[Koha-patches] [PATCH] (bug #4856) fix rebuild zebra to delete NSB/NSE chars

Wed Jun 9 09:31:54 CEST 2010

Le 08/06/2010 21:03, Frederic Demians a écrit :
>
>> line 283
>> It should remove the non sorting blocks (we read from docs.)
>
> I didn't catch it. Thanks. My approach works for me: adding NSB/NSE as 
> words separators in 'space' directive. Didn't it work for you? Did you 
> test it?
>
>> But that doesnot fit and when analysing the index process, it doesnot 
>> remove them.
>
> This directive may be wrong? => two closing parenthesis:
>
>    map (\x88.*\x89))   @
>
We have, in some installs(without two parenthesis) :
map (\x88.*\x89)   @

> Have you tried?
>
>    map {\x88} @
>    map {\x89} @
>
> or:
>
>    map <88> @
>    map <89> @
>
If this work, this will do the same we do in rebuild zebra.

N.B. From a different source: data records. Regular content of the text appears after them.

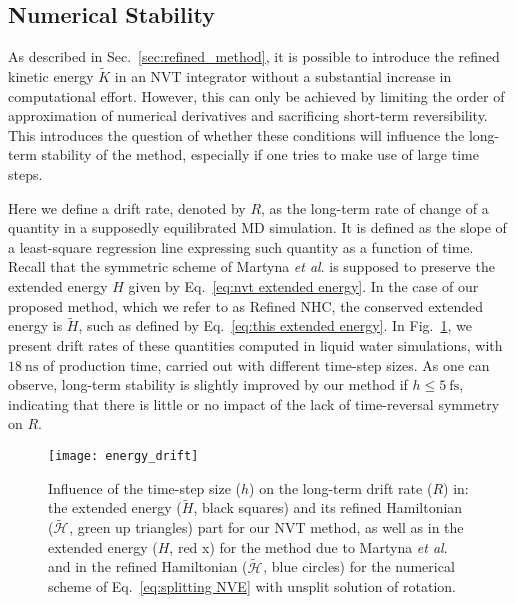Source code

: \documentclass[
	aip,
	jcp,
	reprint,
]{revtex4-1}
\newcommand{\Ham}[1]{{\mathcal H}_\text{#1}}           %
\newcommand{\timestep}{h}
\newcommand{\refined}[1]{\widetilde{#1}}
\begin{document}
\subsection{Numerical Stability}
\label{sec:numerical stability}

As described in Sec.~\ref{sec:refined_method}, it is possible to introduce the refined kinetic energy $\refined K$ in an NVT integrator without a substantial increase in computational effort.
However, this can only be achieved by limiting the order of approximation of numerical derivatives and sacrificing short-term reversibility.
This introduces the question of whether these conditions will influence the long-term stability of the method, especially if one tries to make use of large time steps.

Here we define a drift rate, denoted by $R$, as the long-term rate of change of a quantity in a supposedly equilibrated MD simulation.
It is defined as the slope of a least-square regression line expressing such quantity as a function of time.
Recall that the symmetric scheme of Martyna \textit{et al}. \cite{Martyna_1996} is supposed to preserve the extended energy $H$ given by Eq.~\eqref{eq:nvt extended energy}.
In the case of our proposed method, which we refer to as Refined NHC, the conserved extended energy is $\refined H$, such as defined by Eq.~\eqref{eq:this extended energy}.
In Fig.~\ref{fig:energy_drift}, we present drift rates of these quantities computed in liquid water simulations, with $18~\text{ns}$ of production time, carried out with different time-step sizes.
As one can observe, long-term stability is slightly improved by our method if $\timestep \le 5~\text{fs}$, indicating that there is little or no impact of the lack of time-reversal symmetry on $R$.

\begin{figure}
	\texttt{[image: energy\_drift]}
	\caption{Influence of the time-step size ($\timestep$) on the long-term drift rate ($R$) in: the extended energy ($\refined{H}$, black squares) and its refined Hamiltonian ($\refined{\Ham{}}$, green up triangles) part for our NVT method, as well as in the extended energy ($H$, red x) for the method due to Martyna \textit{et al}. \cite{Martyna_1996} and in the refined Hamiltonian ($\refined{\Ham{}}$, blue circles) for the numerical scheme of Eq.~\eqref{eq:splitting NVE} with unsplit solution of rotation.}
	\label{fig:energy_drift}
\end{figure}
\end{document}
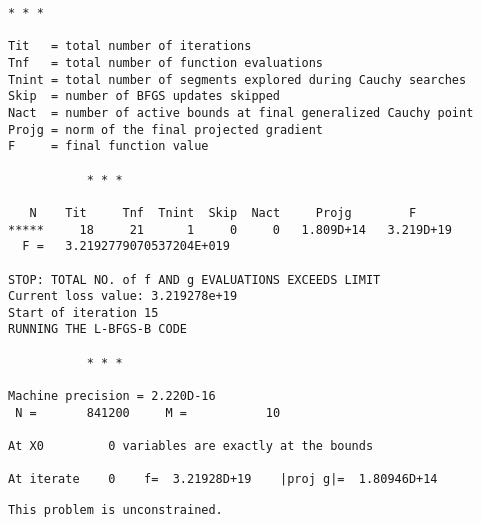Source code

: \documentclass[11pt]{article}
\begin{document}
\begin{Verbatim}[commandchars=\\\{\}]
           * * *

Tit   = total number of iterations
Tnf   = total number of function evaluations
Tnint = total number of segments explored during Cauchy searches
Skip  = number of BFGS updates skipped
Nact  = number of active bounds at final generalized Cauchy point
Projg = norm of the final projected gradient
F     = final function value

           * * *

   N    Tit     Tnf  Tnint  Skip  Nact     Projg        F
*****     18     21      1     0     0   1.809D+14   3.219D+19
  F =   3.2192779070537204E+019

STOP: TOTAL NO. of f AND g EVALUATIONS EXCEEDS LIMIT
Current loss value: 3.219278e+19
Start of iteration 15
RUNNING THE L-BFGS-B CODE

           * * *

Machine precision = 2.220D-16
 N =       841200     M =           10

At X0         0 variables are exactly at the bounds

At iterate    0    f=  3.21928D+19    |proj g|=  1.80946D+14
    \end{Verbatim}

    \begin{Verbatim}[commandchars=\\\{\}]
 This problem is unconstrained.
    \end{Verbatim}
\end{document}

>> Solution could be ICU. But using ICU also means loosing some 
>> truncation attributes like fuzzy, or left truncation. Moreover ICU is 
>> quite picky about the way tokens are analyzed.
>
> Zebra ICU should be explored further in order to alleviate week 
> non-latin characters support in Koha.
>
>> We also want to be able to propose some solution to those who are not 
>> willing to use ICU and install yet another dependency.
>
> Your solution for ICU-allergics is also for anybody. A lot of UNIMARC 
> libraries want to keep NSB/NSE characters.
>
My conclusion : Zebra must be dropped in the trash, and be replaced by SolR

-- 
Nahuel ANGELINETTI